Foto: Divulgação Vaticano
Foto: Divulgação / Vaticano

 

O papa Francisco afirmou nesta sexta-feira (22) que “todo feminismo acaba sendo um machismo de saia”, durante o segundo dia da maior cúpula sobre abusos sexuais já realizada pela Igreja Católica.

“Convidar uma mulher a falar não é entrar no modo de um feminismo eclesiástico. Porque, no final, todo feminismo acaba sendo um machismo de saia. Não. Convidar uma mulher para falar sobre as feridas da Igreja é convidar a Igreja a falar sobre si mesma, sobre as feridas que tem. E isso eu acho que é o passo que devemos fazer com muita força: a mulher é a imagem da Igreja, uma esposa, uma mãe. Um estilo. Sem esse estilo, falaríamos do povo de Deus, mas como uma organização, talvez um sindicato, mas não como uma família parida pela mãe Igreja”, declarou o papa, após discurso da professora de Direito Canônico Linda Ghisoni.

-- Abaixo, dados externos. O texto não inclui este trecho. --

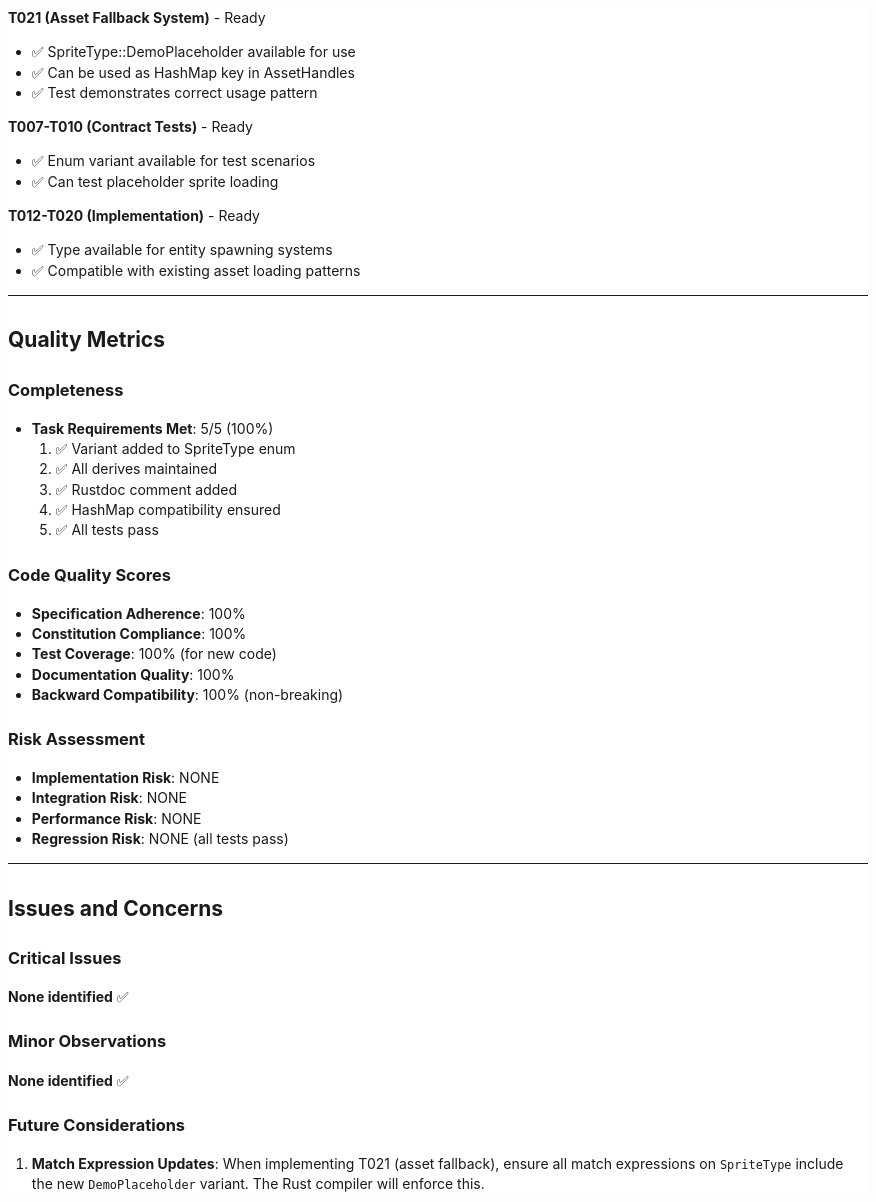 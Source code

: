 **T021 (Asset Fallback System)** - Ready
- ✅ SpriteType::DemoPlaceholder available for use
- ✅ Can be used as HashMap key in AssetHandles
- ✅ Test demonstrates correct usage pattern

**T007-T010 (Contract Tests)** - Ready
- ✅ Enum variant available for test scenarios
- ✅ Can test placeholder sprite loading

**T012-T020 (Implementation)** - Ready
- ✅ Type available for entity spawning systems
- ✅ Compatible with existing asset loading patterns

---

## Quality Metrics

### Completeness
- **Task Requirements Met**: 5/5 (100%)
  1. ✅ Variant added to SpriteType enum
  2. ✅ All derives maintained
  3. ✅ Rustdoc comment added
  4. ✅ HashMap compatibility ensured
  5. ✅ All tests pass

### Code Quality Scores
- **Specification Adherence**: 100%
- **Constitution Compliance**: 100%
- **Test Coverage**: 100% (for new code)
- **Documentation Quality**: 100%
- **Backward Compatibility**: 100% (non-breaking)

### Risk Assessment
- **Implementation Risk**: NONE
- **Integration Risk**: NONE
- **Performance Risk**: NONE
- **Regression Risk**: NONE (all tests pass)

---

## Issues and Concerns

### Critical Issues
**None identified** ✅

### Minor Observations
**None identified** ✅

### Future Considerations
1. **Match Expression Updates**: When implementing T021 (asset fallback), ensure all match expressions on `SpriteType` include the new `DemoPlaceholder` variant. The Rust compiler will enforce this.
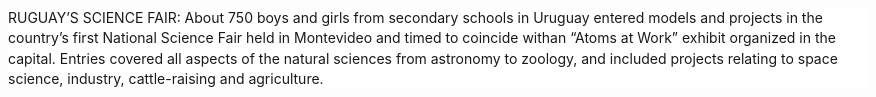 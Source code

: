 RUGUAY’S SCIENCE FAIR: About 
750 boys and girls from secondary 
schools in Uruguay entered models and 
projects in the country’s first National 
Science Fair held in Montevideo and timed 
to coincide withan “Atoms at Work” 
exhibit organized in the capital. Entries 
covered all aspects of the natural sciences 
from astronomy to zoology, and included 
projects relating to space science, industry, 
cattle-raising and agriculture.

Em sua palestra, a professora falou sobre “agir em conjunto”, em relação à importância da escuta das vítimas e de se romper o silêncio em torno do assunto.

“Como podemos falar de proteção de menores na Igreja, sem considerar as vítimas e suas famílias, sem falar dos abusadores, dos cúmplices, dos negacionistas, dos acusados injustamente, dos negligentes, dos que desviaram os casos, dos que tentaram falar e agir mas foram calados?”, questionou Linda.

Em seguida, ela completou: “Ajoelhados: essa seria a postura adequada para tratar os assuntos destes dias”.

Para Francisco, o discurso da professora é próprio de “uma mãe”. “Não se trata de dar mais funções à mulher na Igreja. Sim, isso é bom, mas isso não resolve o problema. Trata-se de integrar a mulher como uma figura da Igreja em nosso pensamento. E pensar assim também na Igreja com as perspectivas de uma mulher”, defendeu o líder religioso.